# Spiel beim Moonraker



## henry77 (30. August 2004)

Hi,

ist es eigentlich normal, dass der Hinterbau meines Moonrakers ein wenig Spiel hat? Wieviel spielt darf das im Normal haben?... Merke es in schnell gefahrenen Kurven auf Asphalt deutlich. Muss ich mir Sorgen machen? Traue der Sache nicht mehr ganz...

Greetz

Henry77


----------



## King-Steve (2. September 2004)

Hi,
habe auch ein Moonraker, ist gerade aus deinen genannten Gründen zur Zeit bei BW zur reparatur.   Bei mit fing es man Lenkkopf mit spiel an. Dann knarrte der  Hinterbau. Und zuguter letzt knarrte es auch noch wenn ich richtig Druck auf die Pedale gab aus richtung Tretlager.  

In Werkstatt hat nach Prüfung ergeben, daß die Lagerschalen im Rahmen Arbeiten. Solltes du mal Prüfen.
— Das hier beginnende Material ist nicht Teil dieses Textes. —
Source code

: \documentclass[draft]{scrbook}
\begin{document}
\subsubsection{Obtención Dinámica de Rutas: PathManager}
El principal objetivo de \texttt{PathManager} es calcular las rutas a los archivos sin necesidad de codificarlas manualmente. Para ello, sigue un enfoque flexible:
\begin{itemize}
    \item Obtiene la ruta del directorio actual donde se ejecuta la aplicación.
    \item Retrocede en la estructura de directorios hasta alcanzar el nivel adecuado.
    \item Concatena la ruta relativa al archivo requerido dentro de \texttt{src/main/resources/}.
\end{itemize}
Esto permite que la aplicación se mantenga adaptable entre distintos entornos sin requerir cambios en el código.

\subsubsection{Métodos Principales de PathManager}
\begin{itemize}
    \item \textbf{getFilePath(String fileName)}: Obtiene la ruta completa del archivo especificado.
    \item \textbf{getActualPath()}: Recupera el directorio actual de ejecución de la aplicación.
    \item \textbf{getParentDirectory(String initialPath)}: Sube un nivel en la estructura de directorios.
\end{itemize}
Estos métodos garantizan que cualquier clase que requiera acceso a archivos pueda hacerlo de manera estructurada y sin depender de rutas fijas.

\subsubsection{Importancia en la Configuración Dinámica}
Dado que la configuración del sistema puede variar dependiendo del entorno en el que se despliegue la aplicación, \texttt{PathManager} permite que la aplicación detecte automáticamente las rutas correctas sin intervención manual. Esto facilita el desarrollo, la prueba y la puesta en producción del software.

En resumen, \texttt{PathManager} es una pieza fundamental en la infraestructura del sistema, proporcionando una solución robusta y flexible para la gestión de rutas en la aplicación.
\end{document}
Wenn mein Moonraker  wieder kommt kann ich näheres dazu ausführen.

Ich hoffe geholfen zuhaben.

Steve


----------



## MTB-News.de




----------



## henry77 (3. September 2004)

cool, hat ja doch noch jemand geantwortet, ich glaub ich geh mal zu meim Händler und lass das mal begutachten. 
Wie hat sich das bei dir mit dem Lenkkopfspiel bemerkbar gemacht? Knarzen beim Bremsen? Das ist nämlich bei mir der Fall...  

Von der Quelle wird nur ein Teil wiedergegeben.